Drew blinked and gazed at Chase, dumbfounded. His Adam's apple bobbed above the white triangle of sweat shirt at the open collar of his dark brown tunic. "You want to wipe 'em out?"

"Every single one. No survivors."

"You think that's necessary?"

"Listen, Sam, if word gets out they'll come back with every piece of heavy armament they can lay their hands on. We've got to stop that before it starts." Chase glanced at the clock. "It's nearly five. How long will it take to get your men in position?"

"Fifty minutes." Drew stroked his chin with hairy fingers. "That should be plenty of time to deploy before full light."

"Let's make it dead on six o'clock to make sure."

" 'Dead' being the operative word," said Drew, looking at Chase as if he'd never seen him before. In a sense he never had.

Forty minutes later they were standing tensely in the concrete cubicle next to the ramp leading up to access 5. Now and then shots could be heard ricocheting off the steel door into the desert air like demented wasps. In the corridor outside six men in combat gear were squatting with their backs to the wall, smoking and quietly talking, automatic weapons propped between their jutting knees.

Buchan was waiting nervously by the periscope control box mounted on the wall. "Beats me what the fuck they want." He gestured vaguely. "None of this scientific stuff can be of any use. What are they after?"

"Perhaps it's the idea of people hiding underground they don't like," Chase said. "Makes them feel insecure. Vulnerable. And when things get really bad out there they'll want somewhere safe to run to. This is it."

"How bad are things gonna get, sir?" Buchan asked. He was sweating profusely.

"Don't you listen to the news bulletins?"
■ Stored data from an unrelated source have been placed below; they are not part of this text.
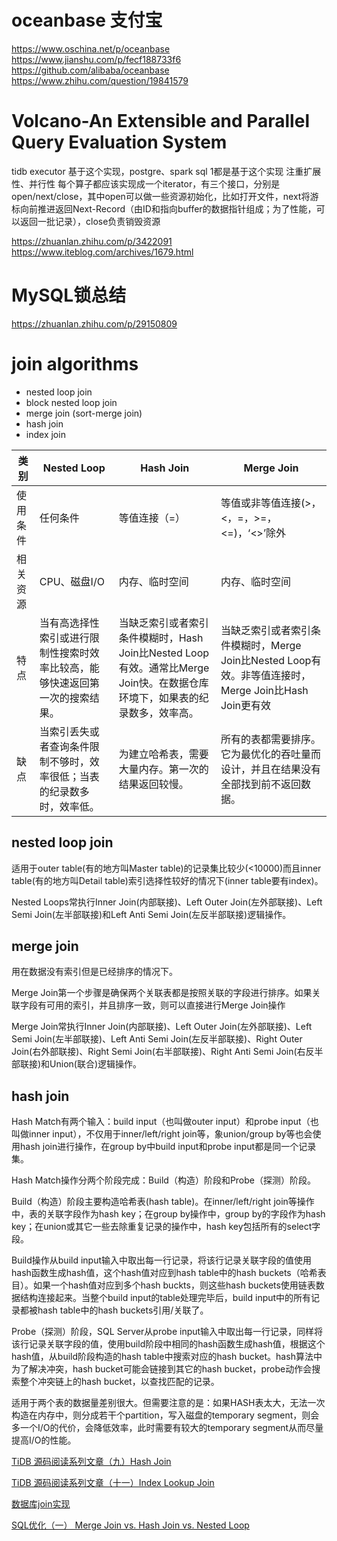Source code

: 
# oceanbase 支付宝

https://www.oschina.net/p/oceanbase
https://www.jianshu.com/p/fecf188733f6
https://github.com/alibaba/oceanbase
https://www.zhihu.com/question/19841579

# Volcano-An Extensible and Parallel Query Evaluation System

tidb executor 基于这个实现，postgre、spark sql 1都是基于这个实现
注重扩展性、并行性
每个算子都应该实现成一个iterator，有三个接口，分别是open/next/close，其中open可以做一些资源初始化，比如打开文件，next将游标向前推进返回Next-Record（由ID和指向buffer的数据指针组成；为了性能，可以返回一批记录），close负责销毁资源

https://zhuanlan.zhihu.com/p/3422091
https://www.iteblog.com/archives/1679.html



# MySQL锁总结

https://zhuanlan.zhihu.com/p/29150809


# join algorithms

* nested loop join
* block nested loop join
* merge join (sort-merge join)
* hash join
* index join

|类别|	Nested Loop|	Hash Join|	Merge Join|
|----|----|----|----|
|使用条件	| 任何条件 |	等值连接（=）|	等值或非等值连接(>，<，=，>=，<=)，‘<>’除外|
|相关资源|	CPU、磁盘I/O|	内存、临时空间	|内存、临时空间|
|特点|当有高选择性索引或进行限制性搜索时效率比较高，能够快速返回第一次的搜索结果。|当缺乏索引或者索引条件模糊时，Hash Join比Nested Loop有效。通常比Merge Join快。在数据仓库环境下，如果表的纪录数多，效率高。| 当缺乏索引或者索引条件模糊时，Merge Join比Nested Loop有效。非等值连接时，Merge Join比Hash Join更有效|
|缺点|当索引丢失或者查询条件限制不够时，效率很低；当表的纪录数多时，效率低。|为建立哈希表，需要大量内存。第一次的结果返回较慢。|所有的表都需要排序。它为最优化的吞吐量而设计，并且在结果没有全部找到前不返回数据。|

## nested loop join

适用于outer table(有的地方叫Master table)的记录集比较少(<10000)而且inner table(有的地方叫Detail table)索引选择性较好的情况下(inner table要有index)。

Nested Loops常执行Inner Join(内部联接)、Left Outer Join(左外部联接)、Left Semi Join(左半部联接)和Left Anti Semi Join(左反半部联接)逻辑操作。

## merge join

用在数据没有索引但是已经排序的情况下。

Merge Join第一个步骤是确保两个关联表都是按照关联的字段进行排序。如果关联字段有可用的索引，并且排序一致，则可以直接进行Merge Join操作


Merge Join常执行Inner Join(内部联接)、Left Outer Join(左外部联接)、Left Semi Join(左半部联接)、Left Anti Semi Join(左反半部联接)、Right Outer Join(右外部联接)、Right Semi Join(右半部联接)、Right Anti Semi Join(右反半部联接)和Union(联合)逻辑操作。

## hash join

Hash Match有两个输入：build input（也叫做outer input）和probe input（也叫做inner input），不仅用于inner/left/right join等，象union/group by等也会使用hash join进行操作，在group by中build input和probe input都是同一个记录集。


Hash Match操作分两个阶段完成：Build（构造）阶段和Probe（探测）阶段。

Build（构造）阶段主要构造哈希表(hash table)。在inner/left/right join等操作中，表的关联字段作为hash key；在group by操作中，group by的字段作为hash key；在union或其它一些去除重复记录的操作中，hash key包括所有的select字段。

Build操作从build input输入中取出每一行记录，将该行记录关联字段的值使用hash函数生成hash值，这个hash值对应到hash table中的hash buckets（哈希表目）。如果一个hash值对应到多个hash buckts，则这些hash buckets使用链表数据结构连接起来。当整个build input的table处理完毕后，build input中的所有记录都被hash table中的hash buckets引用/关联了。

Probe（探测）阶段，SQL Server从probe input输入中取出每一行记录，同样将该行记录关联字段的值，使用build阶段中相同的hash函数生成hash值，根据这个hash值，从build阶段构造的hash table中搜索对应的hash bucket。hash算法中为了解决冲突，hash bucket可能会链接到其它的hash bucket，probe动作会搜索整个冲突链上的hash bucket，以查找匹配的记录。


适用于两个表的数据量差别很大。但需要注意的是：如果HASH表太大，无法一次构造在内存中，则分成若干个partition，写入磁盘的temporary segment，则会多一个I/O的代价，会降低效率，此时需要有较大的temporary segment从而尽量提高I/O的性能。

[TiDB 源码阅读系列文章（九）Hash Join](https://zhuanlan.zhihu.com/p/37773956)

[TiDB 源码阅读系列文章（十一）Index Lookup Join](https://zhuanlan.zhihu.com/p/38572730)

[数据库join实现](https://blog.csdn.net/wankunde/article/details/78203080)

[SQL优化（一） Merge Join vs. Hash Join vs. Nested Loop](http://www.jasongj.com/2015/03/07/Join1/)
"What, you mean all that stuff in Africa and India and those places? I thought that was a plague of some kind, spread by bad drinking water. Nothin' to do with the climate."

"We don't know for sure what caused it," Chase said. "If anybody does they're keeping quiet." He was about to go on and then found he couldn't. All of a sudden he felt very weary, and it had nothing to do with being hauled from his bed in the early hours of the morning. His fatigue was deeper than that, rooted in every fiber of his being, the effect of climbing a steep slippery slope that got steeper and slipperier, so that however hard you struggled upward you kept sliding down and down into unimaginable, unthinkable depths. With Cheryl and Dan gone, his only lifeline was somewhere out in the Pacific. But the lifeline was no more than a thread upon which the fate of the world hung. If the trials failed and the thread snapped, the slope would become a vertical plunge into nightmare and horror and final oblivion for himself and all mankind.

"Five minutes," Drew said, swiveling his black-haired wrist to look at his watch. "Want to take a gander topside?" he asked Chase.

Buchan cleared his throat explosively and blurted out to Drew, "Sir, I gotta tell you. There's two of our guys out there somewhere--Stu-ermer and Monteith." He gulped, staring at the floor with stricken eyes. "They went out before the alarm, hunting for fresh meat. The guys do that, pick up a rabbit or a prairie fox, and get the cook to put it in the pot. I mean I know it's against regulations . . ." His hoarse voice died miserably.

Drew was standing rigidly, fists bunched at his sides, the cords on his neck sticking out. "You stupid bastards!" He released a long hissing breath. "Did you see either of them when you looked through the scope? Was there any sign of them?"